* **EXERCISE PROMPT**:
Take each line below that has "pago" and copy it.

══ EXTRACTED DATA ══

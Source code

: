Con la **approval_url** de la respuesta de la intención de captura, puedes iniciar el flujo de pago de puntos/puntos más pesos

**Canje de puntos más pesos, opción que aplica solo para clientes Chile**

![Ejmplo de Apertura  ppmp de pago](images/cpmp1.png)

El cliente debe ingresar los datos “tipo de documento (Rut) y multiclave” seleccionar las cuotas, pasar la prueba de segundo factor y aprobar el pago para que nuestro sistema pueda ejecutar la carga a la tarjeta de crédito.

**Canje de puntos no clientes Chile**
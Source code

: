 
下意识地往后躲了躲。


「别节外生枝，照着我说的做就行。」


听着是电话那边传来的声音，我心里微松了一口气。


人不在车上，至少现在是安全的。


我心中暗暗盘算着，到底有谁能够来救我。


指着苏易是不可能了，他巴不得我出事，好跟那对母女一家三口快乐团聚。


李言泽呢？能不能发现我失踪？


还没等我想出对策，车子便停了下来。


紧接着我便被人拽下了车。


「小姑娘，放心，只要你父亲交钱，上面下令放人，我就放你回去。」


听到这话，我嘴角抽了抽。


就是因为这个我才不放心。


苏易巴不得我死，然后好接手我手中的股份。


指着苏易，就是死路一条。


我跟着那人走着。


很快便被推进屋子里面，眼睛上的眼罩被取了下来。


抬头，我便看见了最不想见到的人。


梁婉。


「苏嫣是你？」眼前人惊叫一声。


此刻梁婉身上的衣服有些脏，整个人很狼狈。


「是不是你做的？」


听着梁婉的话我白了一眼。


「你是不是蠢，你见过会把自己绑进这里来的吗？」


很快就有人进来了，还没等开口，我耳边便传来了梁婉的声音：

═══

* **REPLY**:
:Con la **approval_url** de la respuesta de la intención de captura, puedes iniciar el flujo de pago de puntos/puntos más pesos
![Ejmplo de Apertura  ppmp de pago](images/cpmp1.png)
El cliente debe ingresar los datos “tipo de documento (Rut) y multiclave” seleccionar las cuotas, pasar la prueba de segundo factor y aprobar el pago para que nuestro sistema pueda ejecutar la carga a la tarjeta de crédito.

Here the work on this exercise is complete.